Fische und Forschung: Neue Behandlungsansätze bei Knochenerkrankungen älterer Menschen

Mit zunehmendem Alter nehmen Muskelmasse und Muskelkraft immer weiter ab,
sodass gerade Hochaltrige vermehrt mit funktionellen Einschränkungen zu
kämpfen haben.
Das führt vermehrt zu Stürzen und schweren Verletzungen.
„Immer mehr Betroffene brauchen mehr Hilfe im Alltag, die Kosten für die
medizinische Versorgung nehmen zu. Um beides zu begrenzen und vor allem
die Mobilität älterer Patientinnen und Patienten so lange wie möglich zu
erhalten, müssen wir die Forschung zum alternden Knochen weiter ausbauen“,
fordert Professor Markus Gosch, Präsident der Deutschen Gesellschaft für
Geriatrie (DGG).
Neue Ansätze bieten beispielsweise innovative Senolytika-
Therapiemöglichkeiten oder Untersuchungen an Fischen der Art
„Nothobranchius-furzeri“. „Was erstmal ungewöhnlich klingt, könnte
zukünftig bei der Sarkopenie-Therapie helfen.
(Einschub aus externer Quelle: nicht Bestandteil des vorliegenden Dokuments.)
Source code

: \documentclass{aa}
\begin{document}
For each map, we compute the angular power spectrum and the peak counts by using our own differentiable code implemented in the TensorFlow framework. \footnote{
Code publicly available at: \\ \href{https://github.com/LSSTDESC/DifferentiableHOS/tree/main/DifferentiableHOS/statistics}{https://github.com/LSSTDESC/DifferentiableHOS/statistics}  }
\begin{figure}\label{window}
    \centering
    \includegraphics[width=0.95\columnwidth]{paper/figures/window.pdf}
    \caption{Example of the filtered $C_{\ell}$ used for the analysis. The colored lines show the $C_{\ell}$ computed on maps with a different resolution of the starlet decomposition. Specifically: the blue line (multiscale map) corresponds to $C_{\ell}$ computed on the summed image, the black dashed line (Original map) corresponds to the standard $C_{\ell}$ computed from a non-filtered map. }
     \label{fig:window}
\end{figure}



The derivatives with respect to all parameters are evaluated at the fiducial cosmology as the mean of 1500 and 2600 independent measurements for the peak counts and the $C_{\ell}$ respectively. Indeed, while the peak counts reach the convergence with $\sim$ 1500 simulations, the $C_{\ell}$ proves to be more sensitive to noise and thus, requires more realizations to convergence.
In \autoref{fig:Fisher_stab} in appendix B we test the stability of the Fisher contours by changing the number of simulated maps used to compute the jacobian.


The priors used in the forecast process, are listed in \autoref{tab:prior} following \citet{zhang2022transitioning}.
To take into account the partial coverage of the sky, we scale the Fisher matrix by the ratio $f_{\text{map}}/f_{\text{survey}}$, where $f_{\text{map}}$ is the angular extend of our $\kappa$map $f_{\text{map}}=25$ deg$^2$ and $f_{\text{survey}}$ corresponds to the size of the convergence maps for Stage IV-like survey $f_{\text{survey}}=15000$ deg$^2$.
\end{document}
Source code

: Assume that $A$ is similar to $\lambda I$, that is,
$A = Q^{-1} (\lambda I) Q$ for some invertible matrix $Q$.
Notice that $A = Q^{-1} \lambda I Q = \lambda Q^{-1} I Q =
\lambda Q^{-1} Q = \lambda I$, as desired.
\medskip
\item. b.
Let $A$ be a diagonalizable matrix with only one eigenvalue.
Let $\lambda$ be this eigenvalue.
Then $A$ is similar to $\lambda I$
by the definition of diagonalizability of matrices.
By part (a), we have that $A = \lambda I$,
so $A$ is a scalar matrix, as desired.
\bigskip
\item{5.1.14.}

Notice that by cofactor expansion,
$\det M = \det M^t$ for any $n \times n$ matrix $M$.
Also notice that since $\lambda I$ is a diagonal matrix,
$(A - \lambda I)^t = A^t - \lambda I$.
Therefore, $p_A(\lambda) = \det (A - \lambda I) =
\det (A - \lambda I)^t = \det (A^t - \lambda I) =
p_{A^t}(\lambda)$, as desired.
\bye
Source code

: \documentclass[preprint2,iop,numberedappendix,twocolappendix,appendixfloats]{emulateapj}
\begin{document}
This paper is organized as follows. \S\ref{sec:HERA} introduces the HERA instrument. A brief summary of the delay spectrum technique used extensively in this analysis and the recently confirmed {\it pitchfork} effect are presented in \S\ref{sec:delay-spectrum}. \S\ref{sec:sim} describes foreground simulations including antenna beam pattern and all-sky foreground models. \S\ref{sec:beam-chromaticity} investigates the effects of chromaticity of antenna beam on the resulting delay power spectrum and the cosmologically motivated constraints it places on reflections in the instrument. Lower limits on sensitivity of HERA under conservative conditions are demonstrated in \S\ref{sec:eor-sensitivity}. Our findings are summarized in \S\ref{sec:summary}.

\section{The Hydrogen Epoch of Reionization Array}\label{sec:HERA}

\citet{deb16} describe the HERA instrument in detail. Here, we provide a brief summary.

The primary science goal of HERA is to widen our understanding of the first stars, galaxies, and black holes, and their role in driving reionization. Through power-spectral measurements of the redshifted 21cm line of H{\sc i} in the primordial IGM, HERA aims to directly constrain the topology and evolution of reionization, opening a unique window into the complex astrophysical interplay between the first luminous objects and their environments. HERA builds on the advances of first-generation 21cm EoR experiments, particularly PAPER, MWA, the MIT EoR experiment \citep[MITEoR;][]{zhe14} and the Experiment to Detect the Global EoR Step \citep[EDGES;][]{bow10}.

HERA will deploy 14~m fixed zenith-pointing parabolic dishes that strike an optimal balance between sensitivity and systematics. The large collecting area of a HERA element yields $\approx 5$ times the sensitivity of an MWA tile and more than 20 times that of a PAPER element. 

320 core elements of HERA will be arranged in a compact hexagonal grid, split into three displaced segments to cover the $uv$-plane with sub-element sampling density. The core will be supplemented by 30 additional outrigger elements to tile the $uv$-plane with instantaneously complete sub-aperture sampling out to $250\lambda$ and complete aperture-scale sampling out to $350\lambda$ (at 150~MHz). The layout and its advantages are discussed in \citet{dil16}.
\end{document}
Wir brauchen innovative
Ansätze.“
Senolytika sind Moleküle, die jene gealterten Körperzellen gezielt
eliminieren, die nicht mehr richtig funktionieren und Entzündungen
fördern. Diese Zellen sind mit verschiedenen altersbedingten Erkrankungen
und dem Alterungsprozess selbst verbunden. „Senolytika – als Medikamente –
könnten verstärkt zur Behandlung von Alterskrankheiten wie Morbus
Alzheimer, Morbus Parkinson, Herz-Kreislauf-Erkrankungen und Osteoporose
eingesetzt werden. Durch die Reduzierung geschädigter Zellen könnte das
Fortschreiten dieser Erkrankungen verlangsamt oder sogar gestoppt werden“,
sagt Professor Peter Pietschmann, Leiter der Abteilung für Zelluläre und
Molekulare Pathophysiologie an der Medizinischen Universität Wien. Das
Ziel müsse sein, seneszente Zellen – also Zellen, die bestimme ungünstige
Faktoren produzieren – durch den gezielten Einsatz einer Senolytika-
Therapie zu reduzieren. „Wenn uns das durch eine intensivere Forschung
gelingt, könnten wir nicht nur mehrere für das Altern typische
Erkrankungen beeinflussen, sondern auch die Lebensqualität älterer
Menschen verbessern.“
Forschung an Fischen: Gene zur Alternssteuerung herausfiltern
Vielversprechende Forschungsansätze seien dabei die Mikrountersuchung von
Knochenstrukturen – insbesondere an Fischen der Art „Nothobranchius-
furzeri“. Dieser bis zu sechs Zentimeter lange Türkise
Prachtgrundkärpfling hat nur eine kurze Lebensdauer von etwa drei bis vier
Monaten. „Deswegen können wir an diesen Exemplaren die Alterungsprozesse
in kurzer Zeit hervorragend beobachten und analysieren“, sagt Pietschmann.
„Hier müssen wir uns verstärkt darauf konzentrieren, präzise die Gene zur
Alternssteuerung herauszufiltern. Nur so können wir noch genauer
beschreiben, was im alternden Knochen passiert und wie wir diese Prozesse
beeinflussen könnten.“ Was Untersuchungsdaten schon jetzt zeigen, die auf
genau diesen Forschungsansätzen basieren: „Gezielte Osteoporose-Therapien
zeigen auch bei Patientinnen und Patienten im höheren Lebensalter Wirkung.
Das ist ein klares Signal, daran weiter zu forschen!“
Zur Person:
Professor Peter Pietschmann ist Leiter der Abteilung für Zelluläre und
Molekulare Pathophysiologie an der Medizinischen Universität Wien. Der
Facharzt für Innere Medizin, Rheumatologie und Pathophysiologie
untersuchen zusammen mit seinem Team die Biologie und Pathophysiologie des
Knochens. Dafür nutzt er molekulare, zelluläre und translationale Ansätze
anhand von In-vivo- und In-vitro-Studien. Pietschmann leistete zahlreiche
wichtige und innovative Beiträge auf dem Gebiet der Knochen- und
Osteoporose-Forschung und war einer der ersten, der die Wechselwirkungen
zwischen Knochen und Immunsystem beschrieb, ein Gebiet, das heute als
„Osteoimmunologie“ bezeichnet wird. Peter Pietschmann ist derzeit
Präsident der European Calcified Tissue Society (ECTS) und
Vorstandsmitglied der Austrian Bone and Mineral Society (ABMS).